Task item: All lines holding the string "many" should be copied from the data below.

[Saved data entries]
::::::::
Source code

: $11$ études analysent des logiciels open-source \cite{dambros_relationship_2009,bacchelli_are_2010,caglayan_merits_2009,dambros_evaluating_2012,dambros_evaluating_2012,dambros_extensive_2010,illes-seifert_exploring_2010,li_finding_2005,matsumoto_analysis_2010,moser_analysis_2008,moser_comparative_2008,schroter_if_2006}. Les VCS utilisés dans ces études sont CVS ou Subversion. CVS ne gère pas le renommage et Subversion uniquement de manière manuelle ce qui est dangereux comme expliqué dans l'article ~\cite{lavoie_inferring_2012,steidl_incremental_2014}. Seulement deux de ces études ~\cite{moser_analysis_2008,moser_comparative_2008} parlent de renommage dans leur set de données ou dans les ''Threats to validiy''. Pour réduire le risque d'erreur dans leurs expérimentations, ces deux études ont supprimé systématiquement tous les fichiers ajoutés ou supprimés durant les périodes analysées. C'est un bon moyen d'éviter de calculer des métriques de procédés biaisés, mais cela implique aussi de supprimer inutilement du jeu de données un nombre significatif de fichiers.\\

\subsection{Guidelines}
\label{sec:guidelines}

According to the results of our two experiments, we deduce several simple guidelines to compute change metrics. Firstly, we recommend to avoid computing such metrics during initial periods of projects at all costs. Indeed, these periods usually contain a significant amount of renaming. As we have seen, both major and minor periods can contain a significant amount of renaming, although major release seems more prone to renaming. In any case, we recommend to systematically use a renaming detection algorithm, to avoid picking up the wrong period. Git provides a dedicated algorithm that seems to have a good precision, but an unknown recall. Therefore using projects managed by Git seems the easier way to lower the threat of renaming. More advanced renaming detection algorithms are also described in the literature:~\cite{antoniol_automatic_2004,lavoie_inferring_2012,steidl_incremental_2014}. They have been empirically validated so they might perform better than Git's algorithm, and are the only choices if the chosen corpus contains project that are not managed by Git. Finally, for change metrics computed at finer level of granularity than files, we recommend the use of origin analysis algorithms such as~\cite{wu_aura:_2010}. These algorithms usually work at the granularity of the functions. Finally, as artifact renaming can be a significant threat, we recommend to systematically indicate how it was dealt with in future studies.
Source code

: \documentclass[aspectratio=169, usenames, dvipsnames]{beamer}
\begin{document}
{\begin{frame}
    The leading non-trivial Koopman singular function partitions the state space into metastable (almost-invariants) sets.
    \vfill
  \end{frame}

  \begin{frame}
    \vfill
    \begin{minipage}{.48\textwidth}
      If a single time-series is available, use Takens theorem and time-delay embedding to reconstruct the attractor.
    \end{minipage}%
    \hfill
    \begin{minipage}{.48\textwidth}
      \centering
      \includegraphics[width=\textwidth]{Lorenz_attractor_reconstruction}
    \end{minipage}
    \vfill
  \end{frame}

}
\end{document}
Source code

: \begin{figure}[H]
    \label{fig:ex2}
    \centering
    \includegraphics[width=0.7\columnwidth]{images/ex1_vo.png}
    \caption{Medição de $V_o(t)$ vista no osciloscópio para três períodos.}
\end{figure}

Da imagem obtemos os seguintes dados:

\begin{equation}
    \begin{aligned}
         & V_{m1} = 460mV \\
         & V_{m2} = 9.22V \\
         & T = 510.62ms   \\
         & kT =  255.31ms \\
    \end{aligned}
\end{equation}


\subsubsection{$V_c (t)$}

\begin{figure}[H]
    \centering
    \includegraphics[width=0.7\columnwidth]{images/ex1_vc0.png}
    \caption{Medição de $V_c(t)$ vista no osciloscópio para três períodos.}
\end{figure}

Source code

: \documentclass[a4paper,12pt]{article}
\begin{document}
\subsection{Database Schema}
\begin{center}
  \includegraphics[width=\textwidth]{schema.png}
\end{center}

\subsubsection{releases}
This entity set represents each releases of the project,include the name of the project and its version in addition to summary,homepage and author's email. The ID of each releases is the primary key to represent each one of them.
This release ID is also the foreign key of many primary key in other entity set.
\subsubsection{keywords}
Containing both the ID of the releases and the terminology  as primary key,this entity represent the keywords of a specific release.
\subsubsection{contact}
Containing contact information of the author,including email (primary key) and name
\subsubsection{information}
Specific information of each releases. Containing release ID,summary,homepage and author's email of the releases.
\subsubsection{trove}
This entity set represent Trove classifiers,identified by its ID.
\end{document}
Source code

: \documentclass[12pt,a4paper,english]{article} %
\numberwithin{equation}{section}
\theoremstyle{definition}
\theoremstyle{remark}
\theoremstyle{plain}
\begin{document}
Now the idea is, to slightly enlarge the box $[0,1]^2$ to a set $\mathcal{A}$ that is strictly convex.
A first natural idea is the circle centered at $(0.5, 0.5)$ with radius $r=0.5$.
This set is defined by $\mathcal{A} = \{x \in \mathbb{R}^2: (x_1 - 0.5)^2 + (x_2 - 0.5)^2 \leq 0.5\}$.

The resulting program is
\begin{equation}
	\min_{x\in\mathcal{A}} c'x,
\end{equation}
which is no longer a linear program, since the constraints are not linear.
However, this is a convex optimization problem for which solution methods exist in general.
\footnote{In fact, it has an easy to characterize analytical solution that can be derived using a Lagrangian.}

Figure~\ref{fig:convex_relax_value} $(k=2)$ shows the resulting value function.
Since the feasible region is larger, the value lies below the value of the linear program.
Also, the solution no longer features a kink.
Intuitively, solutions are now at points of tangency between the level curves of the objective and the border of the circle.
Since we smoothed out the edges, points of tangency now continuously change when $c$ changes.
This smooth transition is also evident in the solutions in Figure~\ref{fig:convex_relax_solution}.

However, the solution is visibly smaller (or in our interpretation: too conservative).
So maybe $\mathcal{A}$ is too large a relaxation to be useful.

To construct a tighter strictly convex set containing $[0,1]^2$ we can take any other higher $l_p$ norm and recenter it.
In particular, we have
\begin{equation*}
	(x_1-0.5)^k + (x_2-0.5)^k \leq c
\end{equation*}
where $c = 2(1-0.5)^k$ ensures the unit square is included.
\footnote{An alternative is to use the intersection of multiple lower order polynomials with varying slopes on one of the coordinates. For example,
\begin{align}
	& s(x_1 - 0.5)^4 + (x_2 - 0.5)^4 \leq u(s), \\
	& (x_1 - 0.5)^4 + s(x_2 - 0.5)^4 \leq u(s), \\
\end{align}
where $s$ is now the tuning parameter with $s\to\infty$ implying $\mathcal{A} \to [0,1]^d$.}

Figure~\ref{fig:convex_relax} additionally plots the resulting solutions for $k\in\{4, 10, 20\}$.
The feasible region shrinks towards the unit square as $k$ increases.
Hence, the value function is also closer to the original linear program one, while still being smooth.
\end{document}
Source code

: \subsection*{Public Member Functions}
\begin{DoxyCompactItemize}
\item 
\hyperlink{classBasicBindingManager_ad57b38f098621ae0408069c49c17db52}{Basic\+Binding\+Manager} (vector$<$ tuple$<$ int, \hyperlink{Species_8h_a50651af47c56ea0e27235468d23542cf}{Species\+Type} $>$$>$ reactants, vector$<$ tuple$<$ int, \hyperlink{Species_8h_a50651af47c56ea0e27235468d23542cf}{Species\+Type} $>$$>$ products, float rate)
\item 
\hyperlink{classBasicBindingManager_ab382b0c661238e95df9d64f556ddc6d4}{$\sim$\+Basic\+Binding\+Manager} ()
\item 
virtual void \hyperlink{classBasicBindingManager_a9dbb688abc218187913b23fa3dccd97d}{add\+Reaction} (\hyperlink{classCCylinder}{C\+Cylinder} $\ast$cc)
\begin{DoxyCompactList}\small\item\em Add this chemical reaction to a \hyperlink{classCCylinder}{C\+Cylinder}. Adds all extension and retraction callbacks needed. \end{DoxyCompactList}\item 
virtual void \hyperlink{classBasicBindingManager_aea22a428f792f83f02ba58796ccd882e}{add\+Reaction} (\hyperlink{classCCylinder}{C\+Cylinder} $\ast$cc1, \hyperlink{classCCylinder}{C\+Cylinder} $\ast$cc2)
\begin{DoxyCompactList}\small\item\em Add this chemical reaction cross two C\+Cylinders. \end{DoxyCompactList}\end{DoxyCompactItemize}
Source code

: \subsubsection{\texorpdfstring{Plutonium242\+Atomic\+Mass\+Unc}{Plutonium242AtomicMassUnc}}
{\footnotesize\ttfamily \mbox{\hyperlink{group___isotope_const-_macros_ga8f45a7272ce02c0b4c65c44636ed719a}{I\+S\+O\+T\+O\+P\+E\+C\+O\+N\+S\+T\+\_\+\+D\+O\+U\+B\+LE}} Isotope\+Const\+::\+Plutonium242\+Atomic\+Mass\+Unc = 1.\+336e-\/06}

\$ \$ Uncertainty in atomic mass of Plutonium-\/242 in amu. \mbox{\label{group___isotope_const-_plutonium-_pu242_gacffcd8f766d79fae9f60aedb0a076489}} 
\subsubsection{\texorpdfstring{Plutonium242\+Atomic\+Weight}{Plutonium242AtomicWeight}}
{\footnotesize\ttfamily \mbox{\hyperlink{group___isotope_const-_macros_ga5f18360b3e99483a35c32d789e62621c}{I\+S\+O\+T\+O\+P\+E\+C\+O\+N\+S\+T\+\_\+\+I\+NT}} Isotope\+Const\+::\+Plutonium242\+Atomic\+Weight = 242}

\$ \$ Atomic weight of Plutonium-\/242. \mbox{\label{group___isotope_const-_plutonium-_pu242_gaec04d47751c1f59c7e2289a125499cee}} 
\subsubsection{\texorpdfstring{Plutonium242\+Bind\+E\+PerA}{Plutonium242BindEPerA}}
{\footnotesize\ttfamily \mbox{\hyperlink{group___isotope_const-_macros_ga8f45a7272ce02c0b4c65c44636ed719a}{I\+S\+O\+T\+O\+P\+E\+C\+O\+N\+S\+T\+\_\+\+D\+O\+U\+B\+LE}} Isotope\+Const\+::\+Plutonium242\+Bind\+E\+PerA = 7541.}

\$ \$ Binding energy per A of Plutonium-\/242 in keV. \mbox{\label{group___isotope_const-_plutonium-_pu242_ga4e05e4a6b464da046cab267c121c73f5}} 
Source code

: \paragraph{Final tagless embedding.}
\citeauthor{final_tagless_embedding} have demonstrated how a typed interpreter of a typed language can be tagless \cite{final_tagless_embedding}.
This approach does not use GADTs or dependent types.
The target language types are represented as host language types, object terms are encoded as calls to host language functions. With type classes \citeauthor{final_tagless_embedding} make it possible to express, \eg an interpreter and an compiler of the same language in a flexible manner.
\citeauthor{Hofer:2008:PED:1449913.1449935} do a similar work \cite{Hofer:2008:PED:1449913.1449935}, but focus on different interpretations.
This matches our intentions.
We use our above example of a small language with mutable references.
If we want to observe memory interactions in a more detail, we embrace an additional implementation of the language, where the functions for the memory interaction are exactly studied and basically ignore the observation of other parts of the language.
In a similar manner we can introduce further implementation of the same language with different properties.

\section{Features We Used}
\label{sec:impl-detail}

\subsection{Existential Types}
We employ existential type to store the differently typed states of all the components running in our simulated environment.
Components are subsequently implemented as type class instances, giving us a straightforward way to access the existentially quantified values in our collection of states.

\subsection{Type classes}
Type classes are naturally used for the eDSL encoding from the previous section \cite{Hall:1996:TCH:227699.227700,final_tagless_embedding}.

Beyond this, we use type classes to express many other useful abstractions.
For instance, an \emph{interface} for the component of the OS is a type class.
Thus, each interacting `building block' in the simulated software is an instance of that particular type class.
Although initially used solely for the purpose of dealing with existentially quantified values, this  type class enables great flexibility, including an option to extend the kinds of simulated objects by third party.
::::::::
Answer to this task:
This release ID is also the foreign key of many primary key in other entity set.
Beyond this, we use type classes to express many other useful abstractions.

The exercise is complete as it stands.